• **What is expected**: Exact transcription of the data below is required, without the images.
──────── Exercise materials ────────
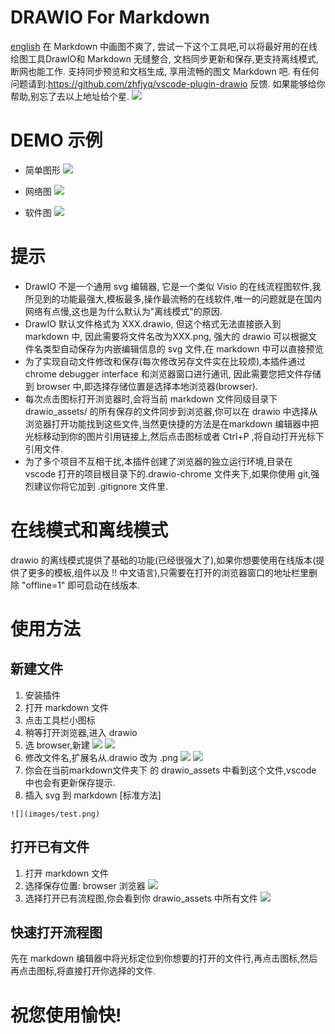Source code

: # DRAWIO For Markdown 
[english](README.en.md)
在 Markdown 中画图不爽了, 尝试一下这个工具吧,可以将最好用的在线绘图工具DrawIO和 Markdown 无缝整合, 文档同步更新和保存,更支持离线模式,断网也能工作. 支持同步预览和文档生成, 享用流畅的图文 Markdown 吧. 有任何问题请到:https://github.com/zhfjyq/vscode-plugin-drawio 反馈.
如果能够给你帮助,别忘了去以上地址给个星.
![](images/屏幕快照&#32;2019-10-15&#32;上午8.59.29.png)

# DEMO 示例
* 简单图形
![](drawio_assets/demo1.png)

* 网络图
![](drawio_assets/demo2.png)

* 软件图
![](drawio_assets/demo3.png)

#  提示
* DrawIO 不是一个通用 svg 编辑器, 它是一个类似 Visio 的在线流程图软件,我所见到的功能最强大,模板最多,操作最流畅的在线软件,唯一的问题就是在国内网络有点慢,这也是为什么默认为"离线模式"的原因.
* DrawIO 默认文件格式为 XXX.drawio, 但这个格式无法直接嵌入到 markdown 中, 因此需要将文件名改为XXX.png, 强大的 drawio 可以根据文件名类型自动保存为内嵌编辑信息的 svg 文件,在 markdown 中可以直接预览
* 为了实现自动文件修改和保存(每次修改另存文件实在比较烦),本插件通过 chrome debugger interface 和浏览器窗口进行通讯, 因此需要您把文件存储到 browser 中,即选择存储位置是选择本地浏览器(browser).
* 每次点击图标打开浏览器时,会将当前 markdown 文件同级目录下 drawio_assets/ 的所有保存的文件同步到浏览器,你可以在 drawio 中选择从浏览器打开功能找到这些文件,当然更快捷的方法是在markdown 编辑器中把光标移动到你的图片引用链接上,然后点击图标或者 Ctrl+P ,将自动打开光标下引用文件.
* 为了多个项目不互相干扰,本插件创建了浏览器的独立运行环境,目录在 vscode 打开的项目根目录下的.drawio-chrome 文件夹下,如果你使用 git,强烈建议你将它加到 .gitignore 文件里.

# 在线模式和离线模式
drawio 的离线模式提供了基础的功能(已经很强大了),如果你想要使用在线版本(提供了更多的模板,组件以及 !! 中文语言),只需要在打开的浏览器窗口的地址栏里删除 "offline=1" 即可启动在线版本.


# 使用方法

## 新建文件
1. 安装插件
2. 打开 markdown 文件
3. 点击工具栏小图标
4. 稍等打开浏览器,进入 drawio
5. 选 browser,新建
![](images/op01.png)
![](images/op02.png)
6. 修改文件名,扩展名从.drawio 改为 .png
![](images/op03.png)
![](images/op04.png)
7. 你会在当前markdown文件夹下 的 drawio_assets 中看到这个文件,vscode 中也会有更新保存提示.
8. 插入 svg 到 markdown [标准方法]
```
![](images/test.png)
```
## 打开已有文件
1. 打开 markdown 文件
2. 选择保存位置: browser 浏览器
![](images/op01.png)
3. 选择打开已有流程图,你会看到你 drawio_assets 中所有文件
![](images/op05.png)

## 快速打开流程图
先在 markdown 编辑器中将光标定位到你想要的打开的文件行,再点击图标,然后再点击图标,将直接打开你选择的文件.


# 祝您使用愉快!
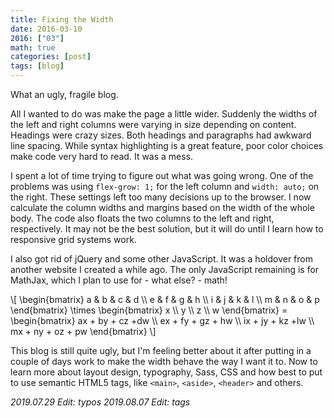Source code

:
 ```yaml
---
title: Fixing the Width
date: 2016-03-10
2016: ["03"]
math: true
categories: [post]
tags: [blog]
---
```

What an ugly, fragile blog.
<!--more-->

All I wanted to do was make the page a little wider. Suddenly the widths of the left and right columns were varying in size depending on content. Headings were crazy sizes. Both headings and paragraphs had awkward line spacing. While syntax highlighting is a great feature, poor color choices make code very hard to read. It was a mess.

I spent a lot of time trying to figure out what was going wrong. One of the problems was using `flex-grow: 1;` for the left column and `width: auto;` on the right. These settings left too many decisions up to the browser. I now calculate the column widths and margins based on the width of the whole body. The code also floats the two columns to the left and right, respectively. It may not be the best solution, but it will do until I learn how to responsive grid systems work.

I also got rid of jQuery and some other JavaScript. It was a holdover from another website I created a while ago. The only JavaScript remaining is for MathJax, which I plan to use for - what else? - math!

\\[
    \\begin{bmatrix}
      a & b & c & d \\\\
      e & f & g & h \\\\
      i & j & k & l \\\\
      m & n & o & p
    \\end{bmatrix}
    \\times
    \\begin{bmatrix}
      x \\\\
      y \\\\
      z \\\\
      w
    \\end{bmatrix}
    =
    \\begin{bmatrix}
      ax + by + cz +dw  \\\\
      ex + fy + gz + hw \\\\
      ix + jy + kz +lw  \\\\
      mx + ny + oz + pw
    \\end{bmatrix}
\\]

This blog is still quite ugly, but I'm feeling better about it after putting in a couple of days work to make the width behave the way I want it to. Now to learn more about layout design, typography, Sass, CSS and how best to put to use semantic HTML5 tags, like  `<main>`, `<aside>`, `<header>` and others.

_2019.07.29 Edit: typos_
_2019.08.07 Edit: tags_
────────
• **Reply to the task**:
Source code

: # DRAWIO For Markdown 
[english](README.en.md)
在 Markdown 中画图不爽了, 尝试一下这个工具吧,可以将最好用的在线绘图工具DrawIO和 Markdown 无缝整合, 文档同步更新和保存,更支持离线模式,断网也能工作. 支持同步预览和文档生成, 享用流畅的图文 Markdown 吧. 有任何问题请到:https://github.com/zhfjyq/vscode-plugin-drawio 反馈.
如果能够给你帮助,别忘了去以上地址给个星.
![](images/屏幕快照&#32;2019-10-15&#32;上午8.59.29.png)

# DEMO 示例
* 简单图形
![](drawio_assets/demo1.png)

* 网络图
![](drawio_assets/demo2.png)

* 软件图
![](drawio_assets/demo3.png)

#  提示
* DrawIO 不是一个通用 svg 编辑器, 它是一个类似 Visio 的在线流程图软件,我所见到的功能最强大,模板最多,操作最流畅的在线软件,唯一的问题就是在国内网络有点慢,这也是为什么默认为"离线模式"的原因.
* DrawIO 默认文件格式为 XXX.drawio, 但这个格式无法直接嵌入到 markdown 中, 因此需要将文件名改为XXX.png, 强大的 drawio 可以根据文件名类型自动保存为内嵌编辑信息的 svg 文件,在 markdown 中可以直接预览
* 为了实现自动文件修改和保存(每次修改另存文件实在比较烦),本插件通过 chrome debugger interface 和浏览器窗口进行通讯, 因此需要您把文件存储到 browser 中,即选择存储位置是选择本地浏览器(browser).
* 每次点击图标打开浏览器时,会将当前 markdown 文件同级目录下 drawio_assets/ 的所有保存的文件同步到浏览器,你可以在 drawio 中选择从浏览器打开功能找到这些文件,当然更快捷的方法是在markdown 编辑器中把光标移动到你的图片引用链接上,然后点击图标或者 Ctrl+P ,将自动打开光标下引用文件.
* 为了多个项目不互相干扰,本插件创建了浏览器的独立运行环境,目录在 vscode 打开的项目根目录下的.drawio-chrome 文件夹下,如果你使用 git,强烈建议你将它加到 .gitignore 文件里.

# 在线模式和离线模式
drawio 的离线模式提供了基础的功能(已经很强大了),如果你想要使用在线版本(提供了更多的模板,组件以及 !! 中文语言),只需要在打开的浏览器窗口的地址栏里删除 "offline=1" 即可启动在线版本.


# 使用方法

## 新建文件
1. 安装插件
2. 打开 markdown 文件
3. 点击工具栏小图标
4. 稍等打开浏览器,进入 drawio
5. 选 browser,新建
![](images/op01.png)
![](images/op02.png)
6. 修改文件名,扩展名从.drawio 改为 .png
![](images/op03.png)
![](images/op04.png)
7. 你会在当前markdown文件夹下 的 drawio_assets 中看到这个文件,vscode 中也会有更新保存提示.
8. 插入 svg 到 markdown [标准方法]
```
![](images/test.png)
```
## 打开已有文件
1. 打开 markdown 文件
2. 选择保存位置: browser 浏览器
![](images/op01.png)
3. 选择打开已有流程图,你会看到你 drawio_assets 中所有文件
![](images/op05.png)

## 快速打开流程图
先在 markdown 编辑器中将光标定位到你想要的打开的文件行,再点击图标,然后再点击图标,将直接打开你选择的文件.


# 祝您使用愉快!
Source code

:
 ```yaml
---
title: Fixing the Width
date: 2016-03-10
2016: ["03"]
math: true
categories: [post]
tags: [blog]
---
```

What an ugly, fragile blog.
<!--more-->

All I wanted to do was make the page a little wider. Suddenly the widths of the left and right columns were varying in size depending on content. Headings were crazy sizes. Both headings and paragraphs had awkward line spacing. While syntax highlighting is a great feature, poor color choices make code very hard to read. It was a mess.

I spent a lot of time trying to figure out what was going wrong. One of the problems was using `flex-grow: 1;` for the left column and `width: auto;` on the right. These settings left too many decisions up to the browser. I now calculate the column widths and margins based on the width of the whole body. The code also floats the two columns to the left and right, respectively. It may not be the best solution, but it will do until I learn how to responsive grid systems work.

I also got rid of jQuery and some other JavaScript. It was a holdover from another website I created a while ago. The only JavaScript remaining is for MathJax, which I plan to use for - what else? - math!

\\[
    \\begin{bmatrix}
      a & b & c & d \\\\
      e & f & g & h \\\\
      i & j & k & l \\\\
      m & n & o & p
    \\end{bmatrix}
    \\times
    \\begin{bmatrix}
      x \\\\
      y \\\\
      z \\\\
      w
    \\end{bmatrix}
    =
    \\begin{bmatrix}
      ax + by + cz +dw  \\\\
      ex + fy + gz + hw \\\\
      ix + jy + kz +lw  \\\\
      mx + ny + oz + pw
    \\end{bmatrix}
\\]

This blog is still quite ugly, but I'm feeling better about it after putting in a couple of days work to make the width behave the way I want it to. Now to learn more about layout design, typography, Sass, CSS and how best to put to use semantic HTML5 tags, like  `<main>`, `<aside>`, `<header>` and others.

_2019.07.29 Edit: typos_
_2019.08.07 Edit: tags_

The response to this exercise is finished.